EXERCISE PROMPT » Could you repeat, exactly and with no pictures, only the lines from the start of the records through the line containing "El primer flujo"?

(Recorded data)
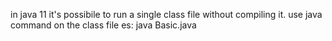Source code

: in java 11 it's possibile to run a single class file without compiling it.
use java command on the class file
es: java Basic.java
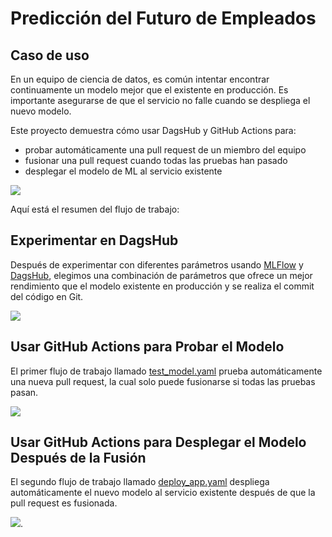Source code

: # Predicción del Futuro de Empleados

## Caso de uso 
En un equipo de ciencia de datos, es común intentar encontrar continuamente un modelo mejor que el existente en producción. Es importante asegurarse de que el servicio no falle cuando se despliega el nuevo modelo.

Este proyecto demuestra cómo usar DagsHub y GitHub Actions para:
- probar automáticamente una pull request de un miembro del equipo
- fusionar una pull request cuando todas las pruebas han pasado
- desplegar el modelo de ML al servicio existente

![](https://cdn-images-1.medium.com/max/800/1*VZLOx6sCq9_Dj1-44mxKOQ.png)

Aquí está el resumen del flujo de trabajo:

## Experimentar en DagsHub
Después de experimentar con diferentes parámetros usando [MLFlow](https://mlflow.org/) y [DagsHub](https://towardsdatascience.com/dagshub-a-github-supplement-for-data-scientists-and-ml-engineers-9ecaf49cc505), elegimos una combinación de parámetros que ofrece un mejor rendimiento que el modelo existente en producción y se realiza el commit del código en Git.

![](https://cdn-images-1.medium.com/max/800/1*AVtGMnz8_2K3dOtQAKCTdQ.png)

## Usar GitHub Actions para Probar el Modelo
El primer flujo de trabajo llamado [test_model.yaml](https://github.com/khuyentran1401/employee-future-prediction/blob/master/.github/workflows/test_model.yaml) prueba automáticamente una nueva pull request, la cual solo puede fusionarse si todas las pruebas pasan.

![](https://cdn-images-1.medium.com/max/800/1*Prnyik5wQ2A5ciZP2NmRhw.png)

## Usar GitHub Actions para Desplegar el Modelo Después de la Fusión
El segundo flujo de trabajo llamado [deploy_app.yaml](https://github.com/khuyentran1401/employee-future-prediction/blob/master/.github/workflows/deploy_app.yaml) despliega automáticamente el nuevo modelo al servicio existente después de que la pull request es fusionada.

![](https://cdn-images-1.medium.com/max/800/1*gb37ASDRRILsKJYe3CBFyw.png).
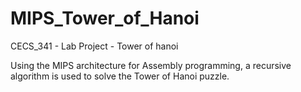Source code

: # MIPS_Tower_of_Hanoi
CECS_341 - Lab Project - Tower of hanoi

Using the MIPS architecture for Assembly programming, a recursive algorithm is used to solve the Tower of Hanoi puzzle.
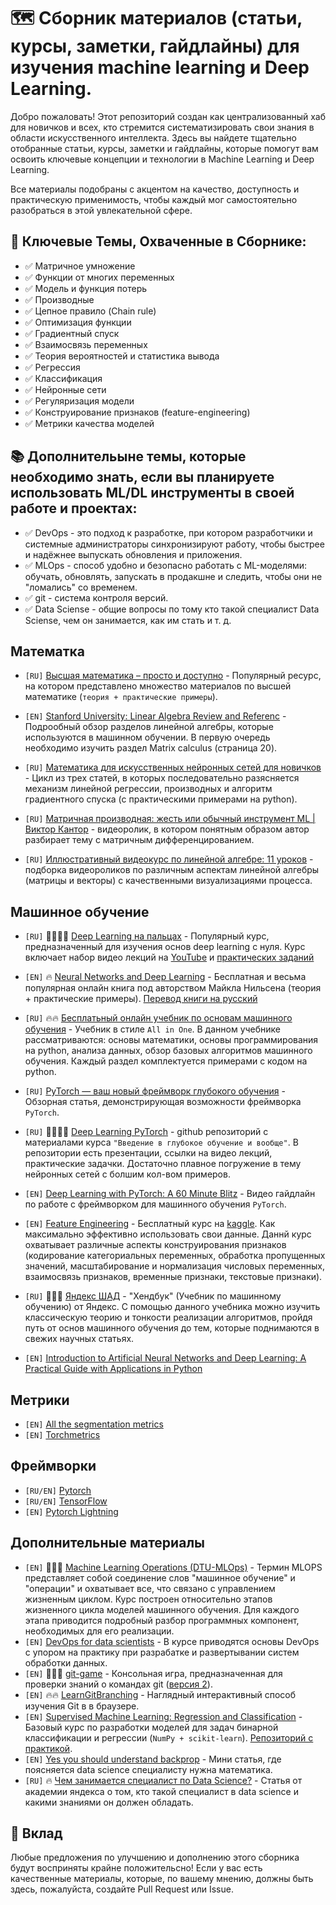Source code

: # 🗺️ Сборник материалов (статьи, курсы, заметки, гайдлайны) для изучения machine learning и Deep Learning.
Добро пожаловать! Этот репозиторий создан как централизованный хаб для новичков и всех, кто стремится систематизировать свои знания в области искусственного интеллекта. Здесь вы найдете тщательно отобранные статьи, курсы, заметки и гайдлайны, которые помогут вам освоить ключевые концепции и технологии в Machine Learning и Deep Learning.

Все материалы подобраны с акцентом на качество, доступность и практическую применимость, чтобы каждый мог самостоятельно разобраться в этой увлекательной сфере.

## 🚀 Ключевые Темы, Охваченные в Сборнике:
- ✅ Матричное умножение
- ✅ Функции от многих переменных
- ✅ Модель и функция потерь
- ✅ Производные
- ✅ Цепное правило (Chain rule)
- ✅ Оптимизация функции
- ✅ Градиентный спуск
- ✅ Взаимосвязь переменных
- ✅ Теория вероятностей и статистика вывода
- ✅ Регрессия
- ✅ Классификация
- ✅ Нейронные сети
- ✅ Регуляризация модели
- ✅ Конструирование признаков (feature-engineering)
- ✅ Метрики качества моделей

## 📚 Дополнительыне темы, которые необходимо знать, если вы планируете использовать ML/DL инструменты в своей работе и проектах:
  
- ✅ DevOps - это подход к разработке, при котором разработчики и системные администраторы синхронизируют работу, чтобы быстрее и надёжнее выпускать обновления и приложения.
- ✅ MLOps - способ удобно и безопасно работать с ML-моделями: обучать, обновлять, запускать в продакшне и следить, чтобы они не "ломались" со временем.
- ✅ git - система контроля версий.
- ✅ Data Sciense - общие вопросы по тому кто такой специалист Data Sciense, чем он занимается, как им стать и т. д. 

## Математка
- `[RU]` [Высшая математика – просто и доступно](http://mathprofi.ru/) - Популярный ресурс, на котором представлено множество материалов по высшей математике (`теория + практические примеры`).  

- `[EN]` [Stanford University: Linear Algebra Review and Referenc](http://cs229.stanford.edu/section/cs229-linalg.pdf) -   Подрообный обзор разделов линейной алгебры, которые используются в машинном обучении. В первую очередь необходимо изучить раздел Matrix calculus (страница 20).

- `[RU]` [Математика для искусственных нейронных сетей для новичков](https://habr.com/ru/post/307004/) - Цикл из трех статей, в которых последовательно разясняется механизм линейной регрессии, производных и алгоритм градиентного спуска (с практическими примерами на python).

- `[RU]` [Матричная производная: жесть или обычный инструмент ML | Виктор Кантор](https://www.youtube.com/watch?v=aAAcBWyS_YI) - видеоролик, в котором понятным образом автор разбирает тему с матричным дифференцированием.

- `[RU]` [Иллюстративный видеокурс по линейной алгебре: 11 уроков](https://proglib.io/p/algebra?utm_source=chatgpt.com) - подборка видеороликов по различным аспектам линейной алгебры (матрицы и векторы) с качественными визуализациями процесса.
 
## Машинное обучение
- `[RU]` 🚀🔥🔥🔥 [Deep Learning на пальцах](https://dlcourse.ai/) - Популярный курс, предназначенный для изучения основ deep learning с нуля. Курс включает набор видео лекций на [YouTube](https://www.youtube.com/@sim0nsays/featured) и [практических заданий](https://github.com/sim0nsays/dlcourse_ai)

- `[EN]` 🔥 [Neural Networks and Deep Learning](http://neuralnetworksanddeeplearning.com/) - Бесплатная и весьма популярная онлайн книга под авторством Майкла Нильсена (теория + практические примеры). [Перевод книги на русский](https://habr.com/ru/post/456738/)

- `[RU]` 🔥🔥 [Бесплатьный онлайн учебник по основам машинного обучения](https://www.dmitrymakarov.ru/) - Учебник в стиле `All in One`. В данном учебнике рассматриваются: основы математики, основы программирования на python, анализа данных, обзор базовых алгоритмов машинного обучения. Каждый раздел комплектуется примерами с кодом на python. 

- `[RU]` [PyTorch — ваш новый фреймворк глубокого обучения](https://habr.com/ru/post/334380/) - Обзорная статья, демонстрирующая возможности фреймворка `PyTorch`.

- `[RU]` 🚀🔥🔥🔥 [Deep Learning PyTorch](https://github.com/FUlyankin/deep_learning_pytorch/tree/main) - github репозиторий с материалами курса `"Введение в глубокое обучение и вообще"`. В репозитории есть презентации, ссылки на видео лекций, практические задачки. Достаточно плавное погружение в тему нейронных сетей с болшим кол-вом примеров.

- `[EN]` [Deep Learning with PyTorch: A 60 Minute Blitz](https://pytorch.org/tutorials/beginner/deep_learning_60min_blitz.html) - Видео гайдлайн по работе с фреймворком для машинного обучения `PyTorch`.

- `[EN]` [Feature Engineering](https://www.kaggle.com/learn/feature-engineering) - Бесплатный курс на [kaggle](https://www.kaggle.com/). Как максимально эффективно использовать свои данные. Даннй курс охватывает различные аспекты конструирования признаков (кодирование категориальных переменных, обработка пропущенных значений, масштабирование и нормализация числовых переменных, взаимосвязь признаков, временные признаки, текстовые признаки).
- `[RU]` 🚀🔥🔥 [Яндекс ШАД](https://education.yandex.ru/handbook/ml) - "Хендбук" (Учебник по машинному обучению) от Яндекс. С помощью данного учебника можно изучить классическую теорию и тонкости реализации алгоритмов, пройдя путь от основ машинного обучения до тем, которые поднимаются в свежих научных статьях.
- `[EN]` [Introduction to Artificial Neural Networks and Deep Learning: A Practical Guide with Applications in Python](https://github.com/rasbt/deep-learning-book) 

## Метрики
- `[EN]` [All the segmentation metrics](https://www.kaggle.com/code/yassinealouini/all-the-segmentation-metrics)
- `[EN]` [Torchmetrics](https://lightning.ai/docs/torchmetrics/stable/)

## Фреймворки
- `[RU/EN]` [Pytorch](https://pytorch.org)
- `[RU/EN]` [TensorFlow](https://www.tensorflow.org/text/tutorials/image_captioning)
- `[EN]` [Pytorch Lightning](https://lightning.ai/docs/pytorch/stable/)

## Дополнительные материалы
- `[EN]` 🚀🔥🔥 [Machine Learning Operations (DTU-MLOps)](https://skaftenicki.github.io/dtu_mlops/) - Термин MLOPS представляет собой соединение слов "машинное обучение" и "операции" и охватывает все, что связано с управлением жизненным циклом. Курс построен относительно этапов жизненного цикла моделей машинного обучения. Для каждого этапа приводится подробный разбор программных компонент, необходимых для его реализации.
- `[EN]` [DevOps for data scientists](https://skaftenicki.github.io/ku_devops/) - В курсе приводятся основы DevOps с упором на практику при разрабатке и развертывании систем обработки данных.
- `[EN]` 🚀🔥🔥 [git-game](https://github.com/git-game) - Консольная игра, предназначенная для проверки знаний о командах git ([версия 2](https://github.com/git-game/git-game-v2)).
- `[EN]` 🔥🔥 [LearnGitBranching](https://learngitbranching.js.org/) - Наглядный интерактивный способ изучения Git в в браузере.
- `[EN]` [Supervised Machine Learning: Regression and Classification](https://www.coursera.org/learn/machine-learning) - Базовый курс по разработки моделей для задач бинарной классификации и регрессии (`NumPy + scikit-learn`). [Репозиторий с практикой](https://github.com/sevskii111/supervised-learning).
- `[EN]` [Yes you should understand backprop](https://karpathy.medium.com/yes-you-should-understand-backprop-e2f06eab496b) - Мини статья, где поясняется data science специалисту нужна математика.
- `[RU]` 🔥 [Чем занимается специалист по Data Science?](https://academy.yandex.ru/journal/chem-zanimaetsya-spetsialist-po-data-science-i-kak-nachat-rabotat-v-etoy-oblasti) - Статья от академии яндекса о том, кто такой специалист в data science и какими знаниями он должен обладать.
 
## 🤝 Вклад

Любые предложения по улучшению и дополнению этого сборника будут восприняты крайне положительсно! Если у вас есть качественные материалы, которые, по вашему мнению, должны быть здесь, пожалуйста, создайте Pull Request или Issue.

SOLUTION TO THE EXERCISE »
Source code

: in java 11 it's possibile to run a single class file without compiling it.
use java command on the class file
es: java Basic.java
Source code

: # Predicción del Futuro de Empleados

## Caso de uso 
En un equipo de ciencia de datos, es común intentar encontrar continuamente un modelo mejor que el existente en producción. Es importante asegurarse de que el servicio no falle cuando se despliega el nuevo modelo.

Este proyecto demuestra cómo usar DagsHub y GitHub Actions para:
- probar automáticamente una pull request de un miembro del equipo
- fusionar una pull request cuando todas las pruebas han pasado
- desplegar el modelo de ML al servicio existente

![](https://cdn-images-1.medium.com/max/800/1*VZLOx6sCq9_Dj1-44mxKOQ.png)

Aquí está el resumen del flujo de trabajo:

## Experimentar en DagsHub
Después de experimentar con diferentes parámetros usando [MLFlow](https://mlflow.org/) y [DagsHub](https://towardsdatascience.com/dagshub-a-github-supplement-for-data-scientists-and-ml-engineers-9ecaf49cc505), elegimos una combinación de parámetros que ofrece un mejor rendimiento que el modelo existente en producción y se realiza el commit del código en Git.

![](https://cdn-images-1.medium.com/max/800/1*AVtGMnz8_2K3dOtQAKCTdQ.png)

## Usar GitHub Actions para Probar el Modelo
El primer flujo de trabajo llamado [test_model.yaml](https://github.com/khuyentran1401/employee-future-prediction/blob/master/.github/workflows/test_model.yaml) prueba automáticamente una nueva pull request, la cual solo puede fusionarse si todas las pruebas pasan.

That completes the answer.